Thanks for having me Stephan, good to be here.
I’m curious, I haven’t read The Cowbell Principle but what the heck is The Cowbell Principle and does it have something to do with Will Ferrell?
Absolutely it does, it does. Even with the Blue Oyster Cult, I even had a quote from the guitarist of Blue Oyster Cult, Buck Dharma said he thought I was cool too. I couldn’t get a quote from Will Ferrell, unfortunately. I tried to reach out to him. But anyway, it was a book I wrote with Garrison Wynn who is a good friend of mine and a guy, he’s a keynote speaker, does about 90 to 100 gigs a year. That’s mostly what he does. He also has a background in stand-up comedy. We wrote this book together to talk about kind of how, almost if you’ve read Built to Last or Good to Great, the whole hedgehog principle of how companies can be profitable and focused on what their best at, what they love, what other people want, that kind thing. We just kind of applied it to people’s passions in their job and what your best career could be or should be. But we used the “More Cowbell” sketch from Saturday Night Live as the metaphor for that. We went into that sketch and just used every part of that sketch comedy to describe how to find your passion which is the Cowbell. That’s the thing that Will Ferrell’s character loves the most. It actually disturbs some of his teammates but then they find out, “Wow, this is what he contributes and he’s awesome at it,” and blah, blah, blah. We used the analogy that bagpipes are kinda the opposite because why do people walk when they play bagpipes because everyone else is running away from them is kinda the joke. Bagpipes are something that you love that hardly anybody else does. That’s kinda just a joke, we like to make fun of Scottish people but whatever. It’s kind of a career-oriented book that used the more Cowbell sketch as a metaphor.
I love that sketch.
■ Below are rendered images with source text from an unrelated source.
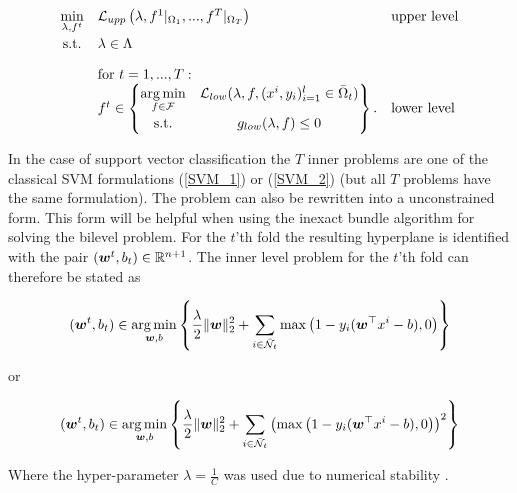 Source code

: 
\begin{equation}
	\begin{array}{cll}
	\displaystyle\min_{\lambda, f^t} & \mathcal{L}_{upp}\left(\lambda,f^1|_{\Omega_1},...,f^T|_{\Omega_T}\right) & \text{upper level} \vspace{0.5ex}\\
	\text{s.t.} & \lambda \in \Lambda & \vspace{1em}\\
	& \text{for } t = 1,...,T: & \\
	& f^t \in \begin{Bmatrix} \displaystyle\argmin_{f\in \mathcal{F}} & \mathcal{L}_{low}(\lambda,f,(x^i,y_i)_{i = 1}^l\in \bar{\Omega}_t) \vspace{0.5ex}\\
	                        \text{s.t.} & g_{low}(\lambda,f) \leq 0 
													\end{Bmatrix}. & \text{lower level}
	\end{array}
\end{equation}

In the case of support vector classification the \(T\) inner problems are one of the classical SVM formulations (\ref{SVM_1}) or (\ref{SVM_2}) (but all \(T\) problems have the same formulation).
The problem can also be rewritten into a unconstrained form. This form will be helpful when using the inexact bundle algorithm for solving the bilevel problem.
For the \(t\)'th fold the resulting hyperplane is identified with the pair \((\bm{w}^t,b_t) \in \mathbb{R}^{n+1}\).
The inner level problem for the \(t\)'th fold can therefore be stated as

\begin{equation}
	(\bm{w}^t,b_t) \in \operatorname*{arg\,min}_{\bm{w},b}\left\{ \frac{\lambda}{2} \|\bm{w}\|^2_2+\sum_{i\in \bar{\mathcal{N}}_t}{\max\left(1-y_i(\bm{w}^{\top}x^i-b),0\right)}\right\}
\label{lower_t_1}
\end{equation}

or

\begin{equation}
	(\bm{w}^t,b_t) \in \operatorname*{arg\,min}_{\bm{w},b} \left\{\frac{\lambda}{2} \|\bm{w}\|^2_2+\sum_{i\in \bar{\mathcal{N}}_t}{\left(\max\left(1-y_i(\bm{w}^{\top}x^i-b),0\right)\right)^2}\right\}
\label{lower_t_2}
\end{equation}

Where the hyper-parameter \(\lambda = \frac{1}{C}\) was used  due to numerical stability \cite{Kunapuli2008}.

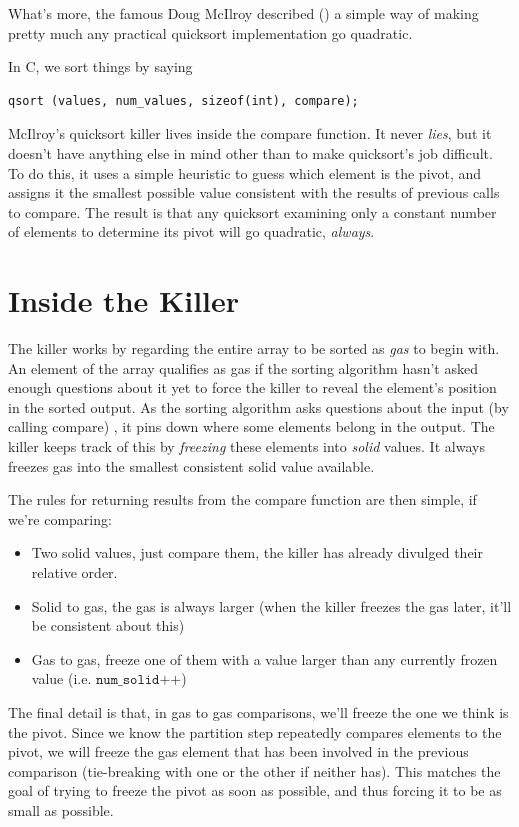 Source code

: \documentclass[11pt]{article}
\begin{document}
What's more, the famous Doug McIlroy described (\texttt{}) a simple way of making pretty much any practical quicksort implementation go quadratic.

In C, we sort things by saying
\begin{lstlisting}
qsort (values, num_values, sizeof(int), compare);
\end{lstlisting}

McIlroy's quicksort killer lives inside the compare function. It never \emph{lies}, but it doesn't have anything else in mind other than to make quicksort's job difficult. To do this, it uses a simple heuristic to guess which element is the pivot, and assigns it the smallest possible value consistent with the results of previous calls to compare. The result is that any quicksort examining only a constant number of elements to determine its pivot will go quadratic, \emph{always}.
\section{Inside the Killer}

The killer works by regarding the entire array to be sorted as \emph{gas} to begin with. An element of the array qualifies as gas if the sorting algorithm hasn't asked enough questions about it yet to force the killer to reveal the element's position in the sorted output. As the sorting algorithm asks questions about the input (by calling compare) , it pins down where some elements belong in the output. The killer keeps track of this by \emph{freezing} these elements into \emph{solid} values. It always freezes gas into the smallest consistent solid value available.

The rules for returning results from the compare function are then simple, if we're comparing:
\begin{itemize}
\item Two solid values, just compare them, the killer has already divulged their relative order.
\item Solid to gas, the gas is always larger (when the killer freezes the gas later, it'll be consistent about this)
\item Gas to gas, freeze one of them with a value larger than any currently frozen value (i.e. $\texttt{num\_solid++}$)
\end{itemize}

The final detail is that, in gas to gas comparisons, we'll freeze the one we think is the pivot. Since we know the partition step repeatedly compares elements to the pivot, we will freeze the gas element that has been involved in the previous comparison (tie-breaking with one or the other if neither has). This matches the goal of trying to freeze the pivot as soon as possible, and thus forcing it to be as small as possible.
\end{document}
That’s hilarious. I remember seeing I think it was maybe bizarre voice that had at a conference these little stickers that you put underneath your badge like you have speaker or exhibit or whatever, underneath your badge. They had one called more Cowbell, of course I picked that one and I put that on my badge right underneath speaker, that was awesome.
You can never have enough Cowbell.
Never enough. Let’s talk about Facebook because you have this new course out, The Facebook Leads and Sales Machine. Why is Facebook the future in your opinion? We had a little bit of a discussion about this before we started recording. Facebook is really crucially important to anybody’s business. It doesn’t matter B2B, B to C, non-profit, it doesn’t matter, you gotta be on Facebook.
Yeah, I think so. I think it’s Google and Facebook really are the giants of online marketing. If I take the average business and I don’t know who they are and I’m gonna say what two places should you market on or through? It’s Google and Facebook. I always have a joke about that say like, Facebook is Vin Diesel and Google is The Rock then Twitter is Mini Me and LinkedIn is Dwight Schrute. They’re not just as important, LinkedIn has no personality, there are shortcomings to all of the other platforms, the number one thing being that most people Google things and it’s become a word and people say I Googled it but they are actually on Bing. They Googled something on Facebook, it’s a verb. And then you got Facebook which the stats are crazy, like 70% of all Americans over the age of 13 are on Facebook. You get all the news like to hype things up like, “Oh, the young people are on Snapchat or they’re on Instagram or whatever.” That’s true. But there are just as many people in the 13 to 18 age bracket on Facebook as there are an on Instagram or Snapchat. If you look at the way that young people use Instagram, Snapchat, they use it like text messaging for social networking. They don’t use it for marketing. Can you market with Instagram stories effectively or Snapchat? Young people don’t use it that way.
They’re not consuming marketing messages nearly as well through Snapchat versus Facebook. When you’re talking about the older demographics, once you’re actually talking to people who have money in their wallets and not just their weekly allowance.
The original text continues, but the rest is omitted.